US 12,190,347 B2
System and method for digital advertising campaign optimization
Mehmet Kartal Goksel, New York, NY (US); Jeremy Sadwith, Brooklyn, NY (US); Christopher Keune, Brooklyn, NY (US); and Harry Kargman, New York, NY (US)
Assigned to Ack Ventures Holdings, LLC, Boca Raton, FL (US)
Filed by ACK Ventures Holdings, LLC, Boca Raton, FL (US)
Filed on Apr. 25, 2022, as Appl. No. 17/728,039.
Application 17/728,039 is a continuation of application No. 16/311,907, granted, now 11,315,143, previously published as PCT/GB2017/051941, filed on Jun. 30, 2017.
Claims priority of application No. 1611384 (GB), filed on Jun. 30, 2016.
Prior Publication US 2022/0351238 A1, Nov. 3, 2022
Int. Cl. G06Q 30/02 (2023.01); G06N 20/10 (2019.01); G06Q 30/0241 (2023.01); G06Q 30/0242 (2023.01); G06Q 30/0251 (2023.01)

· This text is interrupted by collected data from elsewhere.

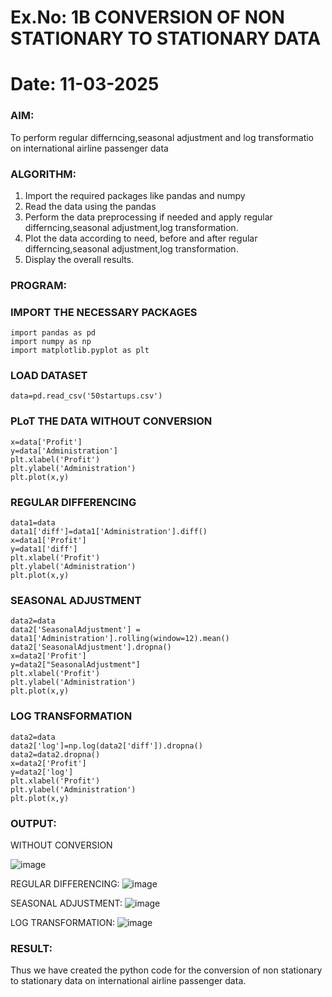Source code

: # Ex.No: 1B                     CONVERSION OF NON STATIONARY TO STATIONARY DATA
# Date: 11-03-2025

### AIM:
To perform regular differncing,seasonal adjustment and log transformatio on international airline passenger data
### ALGORITHM:
1. Import the required packages like pandas and numpy
2. Read the data using the pandas
3. Perform the data preprocessing if needed and apply regular differncing,seasonal adjustment,log transformation.
4. Plot the data according to need, before and after regular differncing,seasonal adjustment,log transformation.
5. Display the overall results.
### PROGRAM:
### IMPORT THE NECESSARY PACKAGES
```
import pandas as pd
import numpy as np
import matplotlib.pyplot as plt
```
### LOAD DATASET
```
data=pd.read_csv('50startups.csv')
```
### PLoT THE DATA WITHOUT CONVERSION 

```
x=data['Profit']
y=data['Administration']
plt.xlabel('Profit')
plt.ylabel('Administration')
plt.plot(x,y)
```
### REGULAR  DIFFERENCING
```
data1=data
data1['diff']=data1['Administration'].diff()
x=data1['Profit']
y=data1['diff']
plt.xlabel('Profit')
plt.ylabel('Administration')
plt.plot(x,y)
```
### SEASONAL ADJUSTMENT
```
data2=data
data2['SeasonalAdjustment'] = data1['Administration'].rolling(window=12).mean() 
data2['SeasonalAdjustment'].dropna()
x=data2['Profit']
y=data2["SeasonalAdjustment"]
plt.xlabel('Profit')
plt.ylabel('Administration')
plt.plot(x,y)
```
### LOG TRANSFORMATION
```
data2=data
data2['log']=np.log(data2['diff']).dropna()
data2=data2.dropna()
x=data2['Profit']
y=data2['log']
plt.xlabel('Profit')
plt.ylabel('Administration')
plt.plot(x,y)
```

### OUTPUT:

WITHOUT CONVERSION

![image](https://github.com/user-attachments/assets/4cb303a1-8c44-426a-9985-8e2706843e15)

REGULAR DIFFERENCING:
![image](https://github.com/user-attachments/assets/2c5b5f3f-5a15-4ed8-9062-2c35f5052c0b)

SEASONAL ADJUSTMENT:
![image](https://github.com/user-attachments/assets/3c71aedc-1b79-4cd6-a973-223dba91dd53)

LOG TRANSFORMATION:
![image](https://github.com/user-attachments/assets/6c96edb4-8cd5-4c37-865f-06be54aa3744)

### RESULT:
Thus we have created the python code for the conversion of non stationary to stationary data on international airline passenger
data.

CPC G06Q 30/0244 (2013.01) [G06N 20/10 (2019.01); G06Q 30/0242 (2013.01); G06Q 30/0245 (2013.01); G06Q 30/0269 (2013.01); G06Q 30/0277 (2013.01)] 16 Claims
OG exemplary drawing
 
1. A computing device-implemented method for deriving user characteristics via content consumption patterns, the computing device including at least one processor, the method comprising:
initiating a digital advertising campaign for an advertiser, the digital advertising campaign displaying ad creatives on one or more digital properties during an advertising campaign flight;
identifying a training set of data of content consumption patterns of digital data by known users;
providing the training set of data to a machine learning algorithm to train the machine learning algorithm;
acquiring a set of data of a content consumption pattern of digital data by an unknown user using a site-specific Ad Tag, the site-specific Ad Tag including custom configurations for ad placements on a specific digital property and further configured to;
request data from one or more external sources, and
dynamically form a request for an ad creative for an ad placement using data received from the one or more external sources;
providing the set of data of the content consumption pattern of digital data by the unknown user to the trained machine learning algorithm;
receiving user characteristics derived from the set of data of the content consumption pattern of digital data by the unknown user from the trained machine learning algorithm;
providing a digital survey during the campaign flight of the digital advertising campaign to a plurality of individuals that have viewed at least two ad creatives being displayed in the digital advertising campaign, answers of the individuals to the digital survey forming a plurality of survey results;
providing the plurality of survey results to the trained machine learning algorithm; and
adjusting the advertising campaign flight based at least in part on the derived user characteristics and the plurality of survey results.